A queda de 10,38% no custo das passagens aéreas foi um dos principais fatores para a desaceleração da inflação no varejo em março, segundo dados da Fundação Getulio Vargas (FGV) divulgados ontem (4). O Índice de Preços ao Consumidor (IPC-DI), que havia registrado alta de 1,18% em fevereiro, subiu apenas 0,44% no mês seguinte. Outros itens que ajudaram a conter a inflação foram maçã (-3,31%), xampu e creme (-1,25%), arroz (-1,21%) e tarifa de eletricidade residencial (-0,16%).
A desaceleração foi observada em quatro das oito classes de despesa analisadas, incluindo Habitação (de 3,80% para 0,52%), Transportes (de 1,41% para 0,41%), Despesas Diversas (de 1,07% para 0,32%) e Vestuário (de 0,14% para -0,01%). No entanto, a inflação avançou nos grupos de Alimentação (de 1,02% para 1,19%), Saúde e Cuidados Pessoais (de 0,38% para 0,56%) e Comunicação (de 0,28% para 0,32%).

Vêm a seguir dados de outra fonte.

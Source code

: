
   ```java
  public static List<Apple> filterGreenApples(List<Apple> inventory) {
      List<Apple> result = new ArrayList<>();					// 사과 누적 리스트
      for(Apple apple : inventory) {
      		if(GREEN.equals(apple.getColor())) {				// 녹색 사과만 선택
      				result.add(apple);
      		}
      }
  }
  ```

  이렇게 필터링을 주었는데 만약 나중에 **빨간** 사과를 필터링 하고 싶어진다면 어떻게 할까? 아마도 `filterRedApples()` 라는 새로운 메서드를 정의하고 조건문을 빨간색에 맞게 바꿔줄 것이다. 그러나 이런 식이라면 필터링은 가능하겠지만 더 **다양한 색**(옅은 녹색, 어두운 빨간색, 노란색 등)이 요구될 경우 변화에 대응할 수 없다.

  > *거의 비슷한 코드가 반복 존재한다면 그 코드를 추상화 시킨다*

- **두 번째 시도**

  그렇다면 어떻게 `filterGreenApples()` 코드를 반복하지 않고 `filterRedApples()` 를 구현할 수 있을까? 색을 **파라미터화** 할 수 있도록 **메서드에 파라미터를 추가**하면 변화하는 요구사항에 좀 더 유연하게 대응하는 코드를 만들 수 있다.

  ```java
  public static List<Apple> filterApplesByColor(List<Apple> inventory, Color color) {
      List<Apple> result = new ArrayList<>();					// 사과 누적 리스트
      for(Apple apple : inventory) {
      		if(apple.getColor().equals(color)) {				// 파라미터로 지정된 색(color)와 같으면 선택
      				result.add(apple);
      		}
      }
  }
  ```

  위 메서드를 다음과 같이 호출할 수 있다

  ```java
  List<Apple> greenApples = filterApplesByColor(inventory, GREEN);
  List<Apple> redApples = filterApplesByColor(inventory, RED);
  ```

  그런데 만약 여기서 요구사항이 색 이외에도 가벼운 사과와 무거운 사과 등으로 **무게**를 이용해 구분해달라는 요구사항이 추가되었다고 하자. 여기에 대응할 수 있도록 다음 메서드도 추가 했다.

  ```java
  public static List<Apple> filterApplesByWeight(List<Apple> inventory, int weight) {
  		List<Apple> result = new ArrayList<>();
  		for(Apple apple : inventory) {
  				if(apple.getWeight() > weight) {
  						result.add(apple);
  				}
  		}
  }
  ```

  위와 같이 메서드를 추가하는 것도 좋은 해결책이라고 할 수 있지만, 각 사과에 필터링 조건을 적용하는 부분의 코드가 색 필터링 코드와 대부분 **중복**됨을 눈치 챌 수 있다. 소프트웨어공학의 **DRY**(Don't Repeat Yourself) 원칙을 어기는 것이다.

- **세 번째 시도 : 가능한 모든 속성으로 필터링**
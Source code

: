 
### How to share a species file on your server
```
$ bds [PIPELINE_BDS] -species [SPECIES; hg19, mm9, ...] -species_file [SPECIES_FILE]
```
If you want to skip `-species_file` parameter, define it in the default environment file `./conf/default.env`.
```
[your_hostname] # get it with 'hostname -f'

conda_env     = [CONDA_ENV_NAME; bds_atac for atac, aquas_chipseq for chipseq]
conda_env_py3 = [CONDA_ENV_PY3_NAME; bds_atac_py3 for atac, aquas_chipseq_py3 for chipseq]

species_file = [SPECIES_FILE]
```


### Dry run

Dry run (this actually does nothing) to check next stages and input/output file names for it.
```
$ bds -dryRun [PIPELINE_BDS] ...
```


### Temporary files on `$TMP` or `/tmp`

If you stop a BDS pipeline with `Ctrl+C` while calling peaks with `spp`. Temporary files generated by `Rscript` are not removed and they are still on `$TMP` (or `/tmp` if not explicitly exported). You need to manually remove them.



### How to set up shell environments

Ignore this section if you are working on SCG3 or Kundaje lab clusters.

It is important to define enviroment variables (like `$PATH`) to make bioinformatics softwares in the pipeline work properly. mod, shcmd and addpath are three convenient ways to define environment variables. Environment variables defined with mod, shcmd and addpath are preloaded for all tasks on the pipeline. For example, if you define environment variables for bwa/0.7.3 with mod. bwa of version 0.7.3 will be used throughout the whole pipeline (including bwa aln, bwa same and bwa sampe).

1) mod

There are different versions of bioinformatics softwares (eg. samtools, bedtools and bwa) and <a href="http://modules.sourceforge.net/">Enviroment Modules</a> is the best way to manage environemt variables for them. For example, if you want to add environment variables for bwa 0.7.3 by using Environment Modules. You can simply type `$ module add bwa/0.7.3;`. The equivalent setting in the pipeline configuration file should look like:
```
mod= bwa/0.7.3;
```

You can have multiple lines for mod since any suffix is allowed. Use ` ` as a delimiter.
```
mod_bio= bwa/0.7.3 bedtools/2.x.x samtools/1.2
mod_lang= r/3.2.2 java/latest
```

O núcleo do IPC-DI, que exclui os itens mais voláteis, teve alta de 0,46% em março, ligeiramente abaixo do 0,48% registrado em fevereiro. Já o índice de difusão, que mede a proporção de itens com aumentos de preços, caiu de 64,52% para 62,58%, indicando que a alta dos preços se espalhou por menos produtos. Segundo André Braz, economista do Instituto Brasileiro de Economia da FGV (Ibre/FGV), os recuos nos preços das passagens aéreas, arroz e energia elétrica foram essenciais para aliviar a inflação no mês.